#### Your goal
Find how many lines in the listing below include the word "init". Give that number only.

──────── Input

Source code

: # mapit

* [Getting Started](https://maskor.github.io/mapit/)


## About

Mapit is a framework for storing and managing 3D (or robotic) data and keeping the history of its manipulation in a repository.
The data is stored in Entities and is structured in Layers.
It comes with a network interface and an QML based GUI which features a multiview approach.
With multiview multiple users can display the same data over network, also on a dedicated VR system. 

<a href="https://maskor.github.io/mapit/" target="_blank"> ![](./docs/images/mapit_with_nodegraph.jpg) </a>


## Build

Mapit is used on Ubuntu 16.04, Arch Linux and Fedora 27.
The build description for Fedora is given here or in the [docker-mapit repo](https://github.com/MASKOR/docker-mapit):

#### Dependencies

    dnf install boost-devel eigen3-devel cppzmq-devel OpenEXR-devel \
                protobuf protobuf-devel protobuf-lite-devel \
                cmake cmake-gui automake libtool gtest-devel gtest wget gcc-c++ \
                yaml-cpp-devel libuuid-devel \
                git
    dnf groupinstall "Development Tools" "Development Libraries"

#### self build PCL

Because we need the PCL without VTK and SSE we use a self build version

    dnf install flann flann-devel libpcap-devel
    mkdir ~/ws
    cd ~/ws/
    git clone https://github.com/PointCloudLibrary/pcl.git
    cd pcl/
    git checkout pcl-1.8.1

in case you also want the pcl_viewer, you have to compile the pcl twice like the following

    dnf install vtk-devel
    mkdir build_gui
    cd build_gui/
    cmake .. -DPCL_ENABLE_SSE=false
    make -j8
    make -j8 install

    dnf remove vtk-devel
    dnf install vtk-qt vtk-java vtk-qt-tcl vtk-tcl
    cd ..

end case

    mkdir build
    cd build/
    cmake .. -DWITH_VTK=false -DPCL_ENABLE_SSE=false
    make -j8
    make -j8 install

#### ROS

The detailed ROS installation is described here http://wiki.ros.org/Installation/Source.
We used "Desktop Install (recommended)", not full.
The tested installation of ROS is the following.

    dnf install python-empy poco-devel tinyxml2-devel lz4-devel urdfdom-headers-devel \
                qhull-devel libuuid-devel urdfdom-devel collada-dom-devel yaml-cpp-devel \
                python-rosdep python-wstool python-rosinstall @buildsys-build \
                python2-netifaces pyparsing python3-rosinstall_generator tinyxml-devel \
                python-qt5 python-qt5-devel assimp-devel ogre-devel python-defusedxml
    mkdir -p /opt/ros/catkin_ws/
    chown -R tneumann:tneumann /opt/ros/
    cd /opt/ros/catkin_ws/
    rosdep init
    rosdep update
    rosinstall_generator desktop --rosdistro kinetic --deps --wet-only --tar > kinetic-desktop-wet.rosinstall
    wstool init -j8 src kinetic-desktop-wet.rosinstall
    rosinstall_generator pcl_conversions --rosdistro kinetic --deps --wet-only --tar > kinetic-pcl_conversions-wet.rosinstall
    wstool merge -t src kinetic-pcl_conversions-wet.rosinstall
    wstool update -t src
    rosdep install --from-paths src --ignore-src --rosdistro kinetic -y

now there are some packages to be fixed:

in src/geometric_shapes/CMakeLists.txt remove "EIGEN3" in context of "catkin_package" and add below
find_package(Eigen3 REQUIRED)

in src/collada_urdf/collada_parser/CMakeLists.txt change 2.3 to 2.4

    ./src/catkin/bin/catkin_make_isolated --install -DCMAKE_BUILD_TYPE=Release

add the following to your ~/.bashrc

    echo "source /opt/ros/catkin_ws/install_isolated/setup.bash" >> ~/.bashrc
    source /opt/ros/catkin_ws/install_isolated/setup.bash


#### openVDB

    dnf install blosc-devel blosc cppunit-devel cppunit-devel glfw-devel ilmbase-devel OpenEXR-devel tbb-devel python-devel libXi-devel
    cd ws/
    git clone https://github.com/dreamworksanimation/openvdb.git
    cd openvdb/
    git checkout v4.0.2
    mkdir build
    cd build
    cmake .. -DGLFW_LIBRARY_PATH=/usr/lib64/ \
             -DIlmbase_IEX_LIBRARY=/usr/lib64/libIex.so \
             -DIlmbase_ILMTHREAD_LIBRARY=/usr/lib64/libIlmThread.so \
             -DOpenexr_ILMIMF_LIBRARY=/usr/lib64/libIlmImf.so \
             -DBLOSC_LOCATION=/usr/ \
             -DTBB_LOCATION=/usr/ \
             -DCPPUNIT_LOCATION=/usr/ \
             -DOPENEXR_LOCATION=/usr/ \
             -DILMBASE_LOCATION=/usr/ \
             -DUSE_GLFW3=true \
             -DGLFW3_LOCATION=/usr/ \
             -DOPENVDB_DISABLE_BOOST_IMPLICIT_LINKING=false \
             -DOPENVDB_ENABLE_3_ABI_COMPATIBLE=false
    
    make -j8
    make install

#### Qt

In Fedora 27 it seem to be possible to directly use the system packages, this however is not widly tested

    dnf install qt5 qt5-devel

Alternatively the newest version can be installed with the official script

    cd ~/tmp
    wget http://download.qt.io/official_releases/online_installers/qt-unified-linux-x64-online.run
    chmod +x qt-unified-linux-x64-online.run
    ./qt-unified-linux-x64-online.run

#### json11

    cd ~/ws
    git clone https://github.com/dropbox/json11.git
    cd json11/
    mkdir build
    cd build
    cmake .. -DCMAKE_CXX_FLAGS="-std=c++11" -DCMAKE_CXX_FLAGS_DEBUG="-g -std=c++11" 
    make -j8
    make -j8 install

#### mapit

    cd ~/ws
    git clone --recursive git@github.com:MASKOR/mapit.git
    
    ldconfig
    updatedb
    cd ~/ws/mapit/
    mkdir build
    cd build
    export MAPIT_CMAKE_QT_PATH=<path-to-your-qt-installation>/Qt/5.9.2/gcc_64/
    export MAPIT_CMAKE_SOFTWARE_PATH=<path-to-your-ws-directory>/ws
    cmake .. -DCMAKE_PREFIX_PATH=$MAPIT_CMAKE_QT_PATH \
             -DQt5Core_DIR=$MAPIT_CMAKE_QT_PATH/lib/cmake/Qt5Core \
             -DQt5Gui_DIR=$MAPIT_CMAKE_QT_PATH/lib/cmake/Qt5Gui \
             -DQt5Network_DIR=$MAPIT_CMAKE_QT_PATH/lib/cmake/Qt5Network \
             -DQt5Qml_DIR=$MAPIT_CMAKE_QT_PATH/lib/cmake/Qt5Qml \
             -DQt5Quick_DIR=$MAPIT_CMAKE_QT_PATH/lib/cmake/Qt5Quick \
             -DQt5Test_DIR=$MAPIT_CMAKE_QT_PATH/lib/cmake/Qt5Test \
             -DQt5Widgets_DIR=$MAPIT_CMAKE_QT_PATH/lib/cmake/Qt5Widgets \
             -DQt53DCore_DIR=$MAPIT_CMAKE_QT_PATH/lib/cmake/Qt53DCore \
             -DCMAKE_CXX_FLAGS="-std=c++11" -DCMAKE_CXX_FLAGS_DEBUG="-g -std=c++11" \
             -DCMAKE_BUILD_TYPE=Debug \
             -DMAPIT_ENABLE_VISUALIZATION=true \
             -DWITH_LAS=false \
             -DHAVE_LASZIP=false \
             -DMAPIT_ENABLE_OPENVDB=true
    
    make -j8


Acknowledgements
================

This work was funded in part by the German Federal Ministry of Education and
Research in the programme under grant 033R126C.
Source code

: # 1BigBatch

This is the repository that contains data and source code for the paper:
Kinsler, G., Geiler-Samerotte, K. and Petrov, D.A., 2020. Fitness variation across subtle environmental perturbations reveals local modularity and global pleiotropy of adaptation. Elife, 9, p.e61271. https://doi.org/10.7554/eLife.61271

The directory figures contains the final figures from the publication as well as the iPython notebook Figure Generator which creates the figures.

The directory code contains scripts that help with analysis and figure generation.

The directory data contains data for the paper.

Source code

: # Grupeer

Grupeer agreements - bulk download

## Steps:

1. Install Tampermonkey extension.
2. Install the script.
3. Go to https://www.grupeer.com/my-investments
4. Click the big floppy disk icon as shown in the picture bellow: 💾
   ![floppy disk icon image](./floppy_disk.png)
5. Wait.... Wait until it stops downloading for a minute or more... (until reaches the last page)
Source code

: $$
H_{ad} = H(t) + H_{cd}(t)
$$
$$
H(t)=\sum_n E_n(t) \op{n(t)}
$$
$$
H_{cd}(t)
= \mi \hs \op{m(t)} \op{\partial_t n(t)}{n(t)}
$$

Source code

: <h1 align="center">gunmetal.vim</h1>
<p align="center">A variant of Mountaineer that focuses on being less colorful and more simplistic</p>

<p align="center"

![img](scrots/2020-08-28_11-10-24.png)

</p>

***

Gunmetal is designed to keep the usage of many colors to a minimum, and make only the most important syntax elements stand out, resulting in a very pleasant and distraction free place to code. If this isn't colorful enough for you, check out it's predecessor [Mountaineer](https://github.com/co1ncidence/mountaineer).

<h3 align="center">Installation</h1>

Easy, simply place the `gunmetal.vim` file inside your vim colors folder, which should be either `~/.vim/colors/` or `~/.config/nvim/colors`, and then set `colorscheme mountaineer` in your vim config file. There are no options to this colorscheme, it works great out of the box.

────────────────

#### Written reply
2